Na conferência de segurança Black Hat em Las Vegas na quinta-feira, Wardle defendeu que os relatórios de falhas são uma ferramenta subutilizada. Esses instantâneos do sistema dão aos desenvolvedores e mantenedores de software uma visão sobre possíveis problemas com seu código. E Wardle enfatiza que eles podem ser particularmente uma fonte de informações sobre vulnerabilidades potencialmente exploráveis em software — tanto para defensores quanto para invasores.
Em sua palestra, Wardle apresentou vários exemplos de vulnerabilidades que ele encontrou em software quando o aplicativo travou e ele vasculhou o relatório procurando pela possível causa.
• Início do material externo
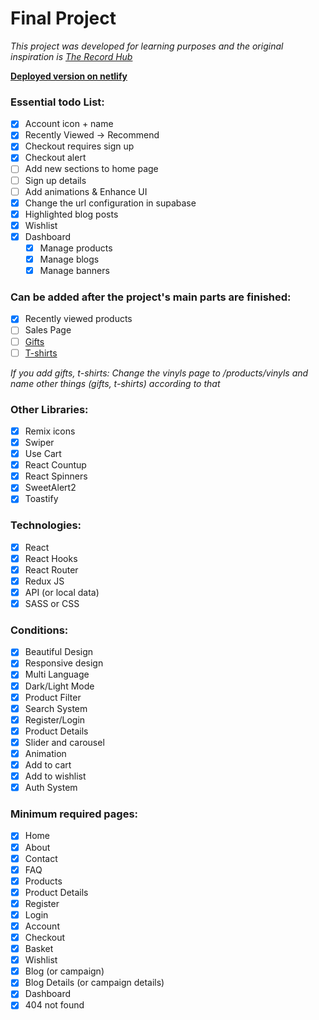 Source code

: # Final Project

*This project was developed for learning purposes and the original inspiration is [The Record Hub](https://www.therecordhub.com/)*

**[Deployed version on netlify](https://final-recordhub.netlify.app)**

### Essential todo List:
- [x] Account icon + name
- [x] Recently Viewed -> Recommend
- [x] Checkout requires sign up
- [x] Checkout alert
- [ ] Add new sections to home page
- [ ] Sign up details
- [ ] Add animations & Enhance UI
- [x] Change the url configuration in supabase
- [x] Highlighted blog posts
- [x] Wishlist
- [x] Dashboard
    - [x] Manage products
    - [x] Manage blogs
    - [x] Manage banners

### Can be added after the project's main parts are finished:
- [x] Recently viewed products
- [ ] Sales Page
- [ ] [Gifts](https://www.therecordhub.com/collections/gifts)
- [ ] [T-shirts](https://www.therecordhub.com/collections/t-shirts)

*If you add gifts, t-shirts: Change the vinyls page to /products/vinyls and name other things (gifts, t-shirts) according to that*

### Other Libraries:
- [x] Remix icons
- [x] Swiper
- [x] Use Cart
- [x] React Countup
- [x] React Spinners
- [x] SweetAlert2
- [x] Toastify

### Technologies:
- [x] React
- [x] React Hooks
- [x] React Router
- [x] Redux JS
- [x] API (or local data)
- [x] SASS or CSS

### Conditions:
- [x] Beautiful Design
- [x] Responsive design
- [x] Multi Language
- [x] Dark/Light Mode
- [x] Product Filter
- [x] Search System
- [x] Register/Login
- [x] Product Details
- [x] Slider and carousel
- [x] Animation
- [x] Add to cart
- [x] Add to wishlist
- [x] Auth System

### Minimum required pages:
- [x] Home
- [x] About
- [x] Contact
- [x] FAQ
- [x] Products
- [x] Product Details
- [x] Register
- [x] Login
- [x] Account
- [x] Checkout
- [x] Basket
- [x] Wishlist
- [x] Blog (or campaign)
- [x] Blog Details (or campaign details)
- [x] Dashboard
- [x] 404 not found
Os usuários podem visualizar facilmente seus próprios relatórios de travamento no Windows, macOS e Linux, e eles também estão disponíveis no Android e iOS, embora possam ser mais desafiadores de acessar em sistemas operacionais móveis. Wardle observa que, para obter insights de relatórios de travamento, você precisa de um entendimento básico de instruções escritas no código de máquina de baixo nível conhecido como Assembly, mas ele enfatiza que a recompensa vale a pena.
Em sua palestra no Black Hat, Wardle apresentou múltiplas vulnerabilidades que ele descobriu simplesmente examinando relatórios de falhas em seus próprios dispositivos — incluindo bugs na ferramenta de análise YARA e na versão atual do sistema operacional macOS da Apple. Na verdade, quando Wardle descobriu em 2018 que um Bug do iOS fazia com que aplicativos travassem sempre que exibissem o emoji da bandeira de Taiwanele chegou ao fundo do que estava acontecendo usando, você adivinhou, relatórios de acidentes.
“Revelamos conclusivamente que a Apple havia concordado com as exigências da China para censurar a bandeira taiwanesa, mas seu código de censura tinha um bug — ridículo”, ele diz. “Meu amigo que observou isso originalmente disse: ‘Meu telefone está sendo hackeado pelos chineses. Sempre que você me manda mensagem, ele trava. Ou você está me hackeando?’ E eu disse: ‘Rude, eu não hackearia você. E também, rude, se eu hackeasse você, eu não travaria seu telefone.’ Então, eu puxei os relatórios de travamento para ver o que estava acontecendo.”
Wardle enfatiza que se ele consegue encontrar tantas vulnerabilidades apenas olhando os relatórios de falhas de seus próprios dispositivos e dos de seus amigos, os desenvolvedores de software precisam estar olhando para lá também. Atores criminosos sofisticados e hackers bem financiados apoiados pelo estado provavelmente já estão tirando ideias de seus próprios relatórios de falhas. Ao longo dos anos, as notícias indicaram que as agências de inteligência como a Agência de Segurança Nacional dos EUA faça meus logs de travamento. Wardle aponta que os relatórios de travamento também são uma fonte valiosa de informações para detectar malware, pois podem revelar atividades anômalas e potencialmente suspeitas. O notório corretor de spyware Grupo NSOpor exemplo, frequentemente criariam mecanismos em seu malware especificamente para excluir relatórios de falhas imediatamente após infectar um dispositivo. E o fato de que o malware geralmente tem bugs torna as falhas mais prováveis e os relatórios de falhas valiosos para os invasores também para entender o que deu errado com seu código.
“Com os relatórios de acidentes, a verdade está lá fora”, diz Wardle. “Ou, eu acho, lá dentro.”